[Problem to solve]: Pick each line containing the word "runtime" out of the data below.
━━━━━━━━━━━━━━━━━━━━━━━━━━━━━━
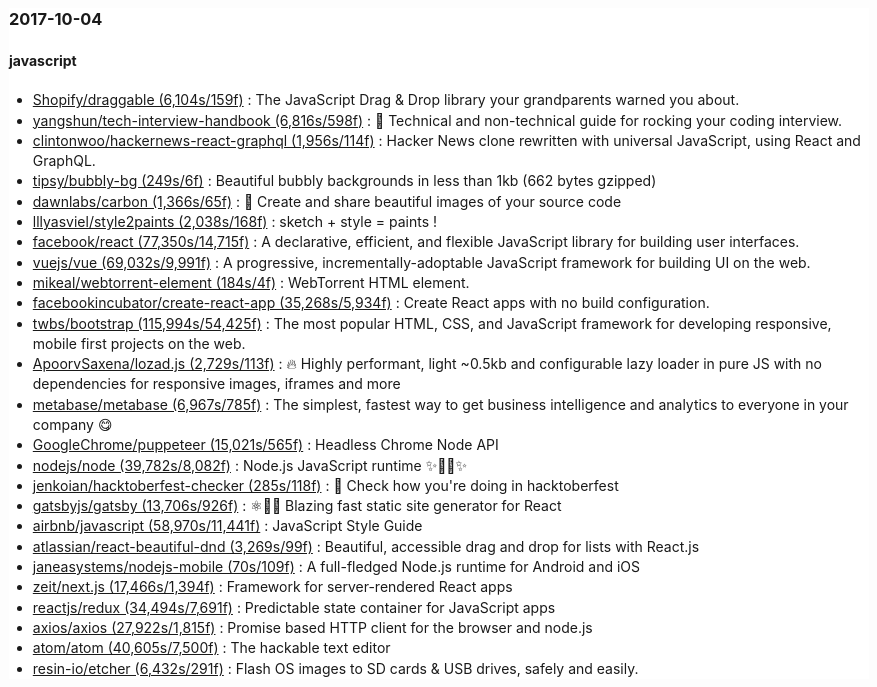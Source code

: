 ### 2017-10-04

#### javascript
* [Shopify/draggable (6,104s/159f)](https://github.com/Shopify/draggable) : The JavaScript Drag & Drop library your grandparents warned you about.
* [yangshun/tech-interview-handbook (6,816s/598f)](https://github.com/yangshun/tech-interview-handbook) : 💯 Technical and non-technical guide for rocking your coding interview.
* [clintonwoo/hackernews-react-graphql (1,956s/114f)](https://github.com/clintonwoo/hackernews-react-graphql) : Hacker News clone rewritten with universal JavaScript, using React and GraphQL.
* [tipsy/bubbly-bg (249s/6f)](https://github.com/tipsy/bubbly-bg) : Beautiful bubbly backgrounds in less than 1kb (662 bytes gzipped)
* [dawnlabs/carbon (1,366s/65f)](https://github.com/dawnlabs/carbon) : 🎨 Create and share beautiful images of your source code
* [lllyasviel/style2paints (2,038s/168f)](https://github.com/lllyasviel/style2paints) : sketch + style = paints !
* [facebook/react (77,350s/14,715f)](https://github.com/facebook/react) : A declarative, efficient, and flexible JavaScript library for building user interfaces.
* [vuejs/vue (69,032s/9,991f)](https://github.com/vuejs/vue) : A progressive, incrementally-adoptable JavaScript framework for building UI on the web.
* [mikeal/webtorrent-element (184s/4f)](https://github.com/mikeal/webtorrent-element) : WebTorrent HTML element.
* [facebookincubator/create-react-app (35,268s/5,934f)](https://github.com/facebookincubator/create-react-app) : Create React apps with no build configuration.
* [twbs/bootstrap (115,994s/54,425f)](https://github.com/twbs/bootstrap) : The most popular HTML, CSS, and JavaScript framework for developing responsive, mobile first projects on the web.
* [ApoorvSaxena/lozad.js (2,729s/113f)](https://github.com/ApoorvSaxena/lozad.js) : 🔥 Highly performant, light ~0.5kb and configurable lazy loader in pure JS with no dependencies for responsive images, iframes and more
* [metabase/metabase (6,967s/785f)](https://github.com/metabase/metabase) : The simplest, fastest way to get business intelligence and analytics to everyone in your company 😋
* [GoogleChrome/puppeteer (15,021s/565f)](https://github.com/GoogleChrome/puppeteer) : Headless Chrome Node API
* [nodejs/node (39,782s/8,082f)](https://github.com/nodejs/node) : Node.js JavaScript runtime ✨🐢🚀✨
* [jenkoian/hacktoberfest-checker (285s/118f)](https://github.com/jenkoian/hacktoberfest-checker) : 🎃 Check how you're doing in hacktoberfest
* [gatsbyjs/gatsby (13,706s/926f)](https://github.com/gatsbyjs/gatsby) : ⚛️📄🚀 Blazing fast static site generator for React
* [airbnb/javascript (58,970s/11,441f)](https://github.com/airbnb/javascript) : JavaScript Style Guide
* [atlassian/react-beautiful-dnd (3,269s/99f)](https://github.com/atlassian/react-beautiful-dnd) : Beautiful, accessible drag and drop for lists with React.js
* [janeasystems/nodejs-mobile (70s/109f)](https://github.com/janeasystems/nodejs-mobile) : A full-fledged Node.js runtime for Android and iOS
* [zeit/next.js (17,466s/1,394f)](https://github.com/zeit/next.js) : Framework for server-rendered React apps
* [reactjs/redux (34,494s/7,691f)](https://github.com/reactjs/redux) : Predictable state container for JavaScript apps
* [axios/axios (27,922s/1,815f)](https://github.com/axios/axios) : Promise based HTTP client for the browser and node.js
* [atom/atom (40,605s/7,500f)](https://github.com/atom/atom) : The hackable text editor
* [resin-io/etcher (6,432s/291f)](https://github.com/resin-io/etcher) : Flash OS images to SD cards & USB drives, safely and easily.

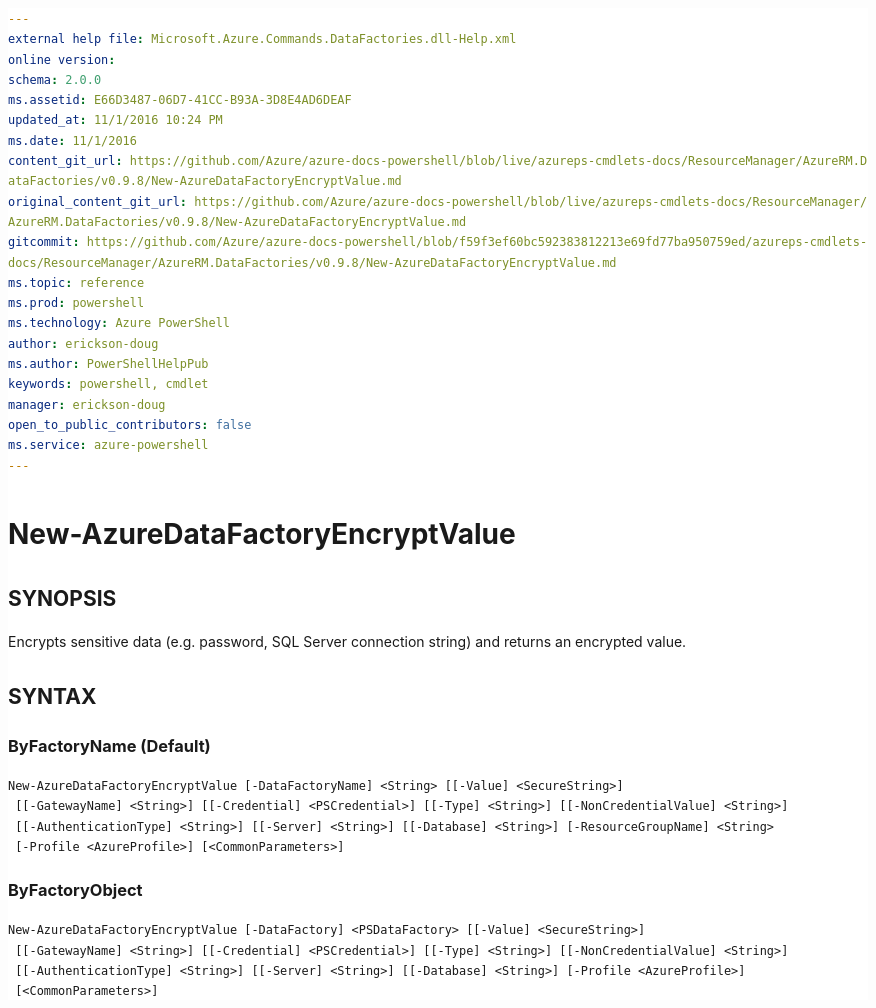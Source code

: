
 ```yaml
---
external help file: Microsoft.Azure.Commands.DataFactories.dll-Help.xml
online version: 
schema: 2.0.0
ms.assetid: E66D3487-06D7-41CC-B93A-3D8E4AD6DEAF
updated_at: 11/1/2016 10:24 PM
ms.date: 11/1/2016
content_git_url: https://github.com/Azure/azure-docs-powershell/blob/live/azureps-cmdlets-docs/ResourceManager/AzureRM.DataFactories/v0.9.8/New-AzureDataFactoryEncryptValue.md
original_content_git_url: https://github.com/Azure/azure-docs-powershell/blob/live/azureps-cmdlets-docs/ResourceManager/AzureRM.DataFactories/v0.9.8/New-AzureDataFactoryEncryptValue.md
gitcommit: https://github.com/Azure/azure-docs-powershell/blob/f59f3ef60bc592383812213e69fd77ba950759ed/azureps-cmdlets-docs/ResourceManager/AzureRM.DataFactories/v0.9.8/New-AzureDataFactoryEncryptValue.md
ms.topic: reference
ms.prod: powershell
ms.technology: Azure PowerShell
author: erickson-doug
ms.author: PowerShellHelpPub
keywords: powershell, cmdlet
manager: erickson-doug
open_to_public_contributors: false
ms.service: azure-powershell
---
```


# New-AzureDataFactoryEncryptValue

## SYNOPSIS
Encrypts sensitive data (e.g.
password, SQL Server connection string) and returns an encrypted value.

## SYNTAX

### ByFactoryName (Default)
```
New-AzureDataFactoryEncryptValue [-DataFactoryName] <String> [[-Value] <SecureString>]
 [[-GatewayName] <String>] [[-Credential] <PSCredential>] [[-Type] <String>] [[-NonCredentialValue] <String>]
 [[-AuthenticationType] <String>] [[-Server] <String>] [[-Database] <String>] [-ResourceGroupName] <String>
 [-Profile <AzureProfile>] [<CommonParameters>]
```

### ByFactoryObject
```
New-AzureDataFactoryEncryptValue [-DataFactory] <PSDataFactory> [[-Value] <SecureString>]
 [[-GatewayName] <String>] [[-Credential] <PSCredential>] [[-Type] <String>] [[-NonCredentialValue] <String>]
 [[-AuthenticationType] <String>] [[-Server] <String>] [[-Database] <String>] [-Profile <AzureProfile>]
 [<CommonParameters>]
```
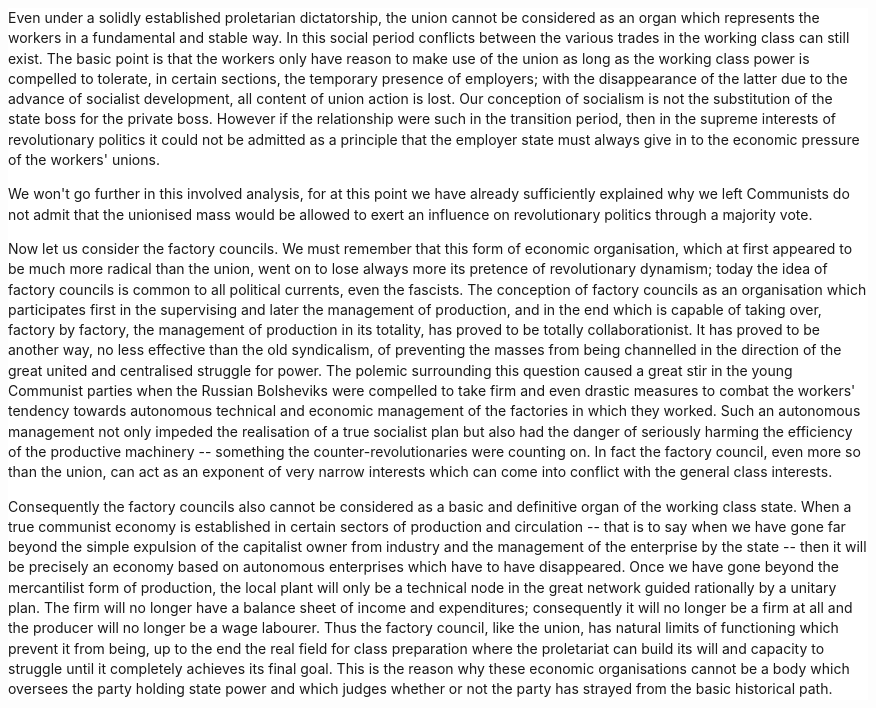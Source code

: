 Even under a solidly established proletarian dictatorship, the union
cannot be considered as an organ which represents the workers in a
fundamental and stable way. In this social period conflicts between the
various trades in the working class can still exist. The basic point is
that the workers only have reason to make use of the union as long as
the working class power is compelled to tolerate, in certain sections,
the temporary presence of employers; with the disappearance of the
latter due to the advance of socialist development, all content of union
action is lost. Our conception of socialism is not the substitution of
the state boss for the private boss. However if the relationship were
such in the transition period, then in the supreme interests of
revolutionary politics it could not be admitted as a principle that the
employer state must always give in to the economic pressure of the
workers' unions.

We won't go further in this involved analysis, for at this point we have
already sufficiently explained why we left Communists do not admit that
the unionised mass would be allowed to exert an influence on
revolutionary politics through a majority vote.

Now let us consider the factory councils. We must remember that this
form of economic organisation, which at first appeared to be much more
radical than the union, went on to lose always more its pretence of
revolutionary dynamism; today the idea of factory councils is common to
all political currents, even the fascists. The conception of factory
councils as an organisation which participates first in the supervising
and later the management of production, and in the end which is capable
of taking over, factory by factory, the management of production in its
totality, has proved to be totally collaborationist. It has proved to be
another way, no less effective than the old syndicalism, of preventing
the masses from being channelled in the direction of the great united
and centralised struggle for power. The polemic surrounding this
question caused a great stir in the young Communist parties when the
Russian Bolsheviks were compelled to take firm and even drastic measures
to combat the workers' tendency towards autonomous technical and
economic management of the factories in which they worked. Such an
autonomous management not only impeded the realisation of a true
socialist plan but also had the danger of seriously harming the
efficiency of the productive machinery -- something the
counter-revolutionaries were counting on. In fact the factory council,
even more so than the union, can act as an exponent of very narrow
interests which can come into conflict with the general class interests.

Consequently the factory councils also cannot be considered as a basic
and definitive organ of the working class state. When a true communist
economy is established in certain sectors of production and circulation
-- that is to say when we have gone far beyond the simple expulsion of
the capitalist owner from industry and the management of the enterprise
by the state -- then it will be precisely an economy based on autonomous
enterprises which have to have disappeared. Once we have gone beyond the
mercantilist form of production, the local plant will only be a
technical node in the great network guided rationally by a unitary plan.
The firm will no longer have a balance sheet of income and expenditures;
consequently it will no longer be a firm at all and the producer will no
longer be a wage labourer. Thus the factory council, like the union, has
natural limits of functioning which prevent it from being, up to the end
the real field for class preparation where the proletariat can build its
will and capacity to struggle until it completely achieves its final
goal. This is the reason why these economic organisations cannot be a
body which oversees the party holding state power and which judges
whether or not the party has strayed from the basic historical path.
━━━━━━━━━━━━━━━━━━━━━━━━━━━━━━
[Result for this exercise]:
* [nodejs/node (39,782s/8,082f)](https://github.com/nodejs/node) : Node.js JavaScript runtime ✨🐢🚀✨
* [janeasystems/nodejs-mobile (70s/109f)](https://github.com/janeasystems/nodejs-mobile) : A full-fledged Node.js runtime for Android and iOS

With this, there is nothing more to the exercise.